09.12.2012, 08:15 Uhr

nach dieser entsceidung von stark ist es wohl leicht sich als sieger zu fühlen und die punkte mitzunehmen. wolfsburg war unfair im hinauszögern des zeitverlaufes. auch die unfaire spielart von wolfsburg ist zu verurteilen. so kann man auch die gegenspieler ausschalten. mit spielkunst hat das nichts mehr zu tun und freuen würde ich mich an deren stelle nicht. wenn wolfsburg an der stelle vom bvb gewesen wäre, hätte das torverhätnis ganz ander ausgesehen.

JSchmidt

09.12.2012, 10:29 Uhr

Der Charakter dieser Mannschaft (Wolfsburg) zieht sich wie ein roter Faden durch die Saison. Spielen gegen den Trainer (Felix Magath) - bei Nichtberücksichtigung im Kader (Diego) einfach abgehauen - starkes Intervenieren beim Schiedsrichter, beim angeblichen Handspiel (Schmelzer) - wiederholtes Einwerfen von Ersatzbällen ins Spielfeld (Spielverzögerung) Ums auf den Punkt zu Bringen - eine Söldnertruppe ohne Charakter !

Hollerbach

09.12.2012, 20:38 Uhr

Sehr fragwürdige Kommentare!
1. Auf welche Aussagen/Beweise beziehen sich schmidkte und JSchmidt?
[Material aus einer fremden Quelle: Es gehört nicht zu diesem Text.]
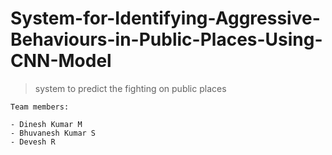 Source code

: # System-for-Identifying-Aggressive-Behaviours-in-Public-Places-Using-CNN-Model
> system to predict the fighting on public places

```
Team members:
```
```
- Dinesh Kumar M
- Bhuvanesh Kumar S
- Devesh R
```
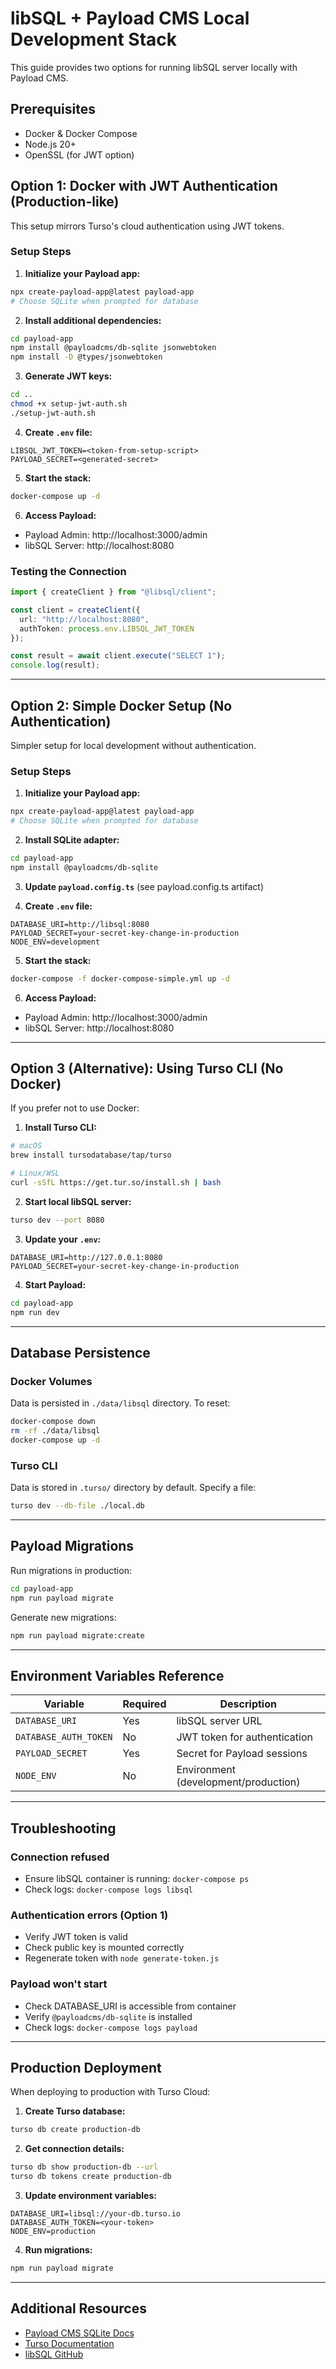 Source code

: # libSQL + Payload CMS Local Development Stack

This guide provides two options for running libSQL server locally with Payload CMS.

## Prerequisites

- Docker & Docker Compose
- Node.js 20+
- OpenSSL (for JWT option)

## Option 1: Docker with JWT Authentication (Production-like)

This setup mirrors Turso's cloud authentication using JWT tokens.

### Setup Steps

1. **Initialize your Payload app:**
```bash
npx create-payload-app@latest payload-app
# Choose SQLite when prompted for database
```

2. **Install additional dependencies:**
```bash
cd payload-app
npm install @payloadcms/db-sqlite jsonwebtoken
npm install -D @types/jsonwebtoken
```

3. **Generate JWT keys:**
```bash
cd ..
chmod +x setup-jwt-auth.sh
./setup-jwt-auth.sh
```

4. **Create `.env` file:**
```env
LIBSQL_JWT_TOKEN=<token-from-setup-script>
PAYLOAD_SECRET=<generated-secret>
```

5. **Start the stack:**
```bash
docker-compose up -d
```

6. **Access Payload:**
- Payload Admin: http://localhost:3000/admin
- libSQL Server: http://localhost:8080

### Testing the Connection

```typescript
import { createClient } from "@libsql/client";

const client = createClient({
  url: "http://localhost:8080",
  authToken: process.env.LIBSQL_JWT_TOKEN
});

const result = await client.execute("SELECT 1");
console.log(result);
```

---

## Option 2: Simple Docker Setup (No Authentication)

Simpler setup for local development without authentication.

### Setup Steps

1. **Initialize your Payload app:**
```bash
npx create-payload-app@latest payload-app
# Choose SQLite when prompted for database
```

2. **Install SQLite adapter:**
```bash
cd payload-app
npm install @payloadcms/db-sqlite
```

3. **Update `payload.config.ts`** (see payload.config.ts artifact)

4. **Create `.env` file:**
```env
DATABASE_URI=http://libsql:8080
PAYLOAD_SECRET=your-secret-key-change-in-production
NODE_ENV=development
```

5. **Start the stack:**
```bash
docker-compose -f docker-compose-simple.yml up -d
```

6. **Access Payload:**
- Payload Admin: http://localhost:3000/admin
- libSQL Server: http://localhost:8080

---

## Option 3 (Alternative): Using Turso CLI (No Docker)

If you prefer not to use Docker:

1. **Install Turso CLI:**
```bash
# macOS
brew install tursodatabase/tap/turso

# Linux/WSL
curl -sSfL https://get.tur.so/install.sh | bash
```

2. **Start local libSQL server:**
```bash
turso dev --port 8080
```

3. **Update your `.env`:**
```env
DATABASE_URI=http://127.0.0.1:8080
PAYLOAD_SECRET=your-secret-key-change-in-production
```

4. **Start Payload:**
```bash
cd payload-app
npm run dev
```

---

## Database Persistence

### Docker Volumes
Data is persisted in `./data/libsql` directory. To reset:
```bash
docker-compose down
rm -rf ./data/libsql
docker-compose up -d
```

### Turso CLI
Data is stored in `.turso/` directory by default. Specify a file:
```bash
turso dev --db-file ./local.db
```

---

## Payload Migrations

Run migrations in production:
```bash
cd payload-app
npm run payload migrate
```

Generate new migrations:
```bash
npm run payload migrate:create
```

---

## Environment Variables Reference

| Variable | Required | Description |
|----------|----------|-------------|
| `DATABASE_URI` | Yes | libSQL server URL |
| `DATABASE_AUTH_TOKEN` | No | JWT token for authentication |
| `PAYLOAD_SECRET` | Yes | Secret for Payload sessions |
| `NODE_ENV` | No | Environment (development/production) |

---

## Troubleshooting

### Connection refused
- Ensure libSQL container is running: `docker-compose ps`
- Check logs: `docker-compose logs libsql`

### Authentication errors (Option 1)
- Verify JWT token is valid
- Check public key is mounted correctly
- Regenerate token with `node generate-token.js`

### Payload won't start
- Check DATABASE_URI is accessible from container
- Verify `@payloadcms/db-sqlite` is installed
- Check logs: `docker-compose logs payload`

---

## Production Deployment

When deploying to production with Turso Cloud:

1. **Create Turso database:**
```bash
turso db create production-db
```

2. **Get connection details:**
```bash
turso db show production-db --url
turso db tokens create production-db
```

3. **Update environment variables:**
```env
DATABASE_URI=libsql://your-db.turso.io
DATABASE_AUTH_TOKEN=<your-token>
NODE_ENV=production
```

4. **Run migrations:**
```bash
npm run payload migrate
```

---

## Additional Resources

- [Payload CMS SQLite Docs](https://payloadcms.com/docs/database/sqlite)
- [Turso Documentation](https://docs.turso.tech)
- [libSQL GitHub](https://github.com/tursodatabase/libsql)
Bisher spricht nur Klopp von "wiederholtem" Einwerfen, aber es gibt weder Videoaufnahmen davon noch sind sie im Spielbericht erwähnt.
2. Worauf beziehen sich die Aussagen über eine "unfaire spielart"? Die Bilanz der gelben Karten liest sich wie folgt: drei auf beiden Seiten.
3. Welches "torverhätnis" (sic) spricht schmidtke an? Es hat nur eine Mannschaft ein reguläres Tor erzielt.
4. Diegos Reaktion auf seine Nichtberücksichtigung ist weder der aktuellen noch der vorherigen Saison zuzuordnen.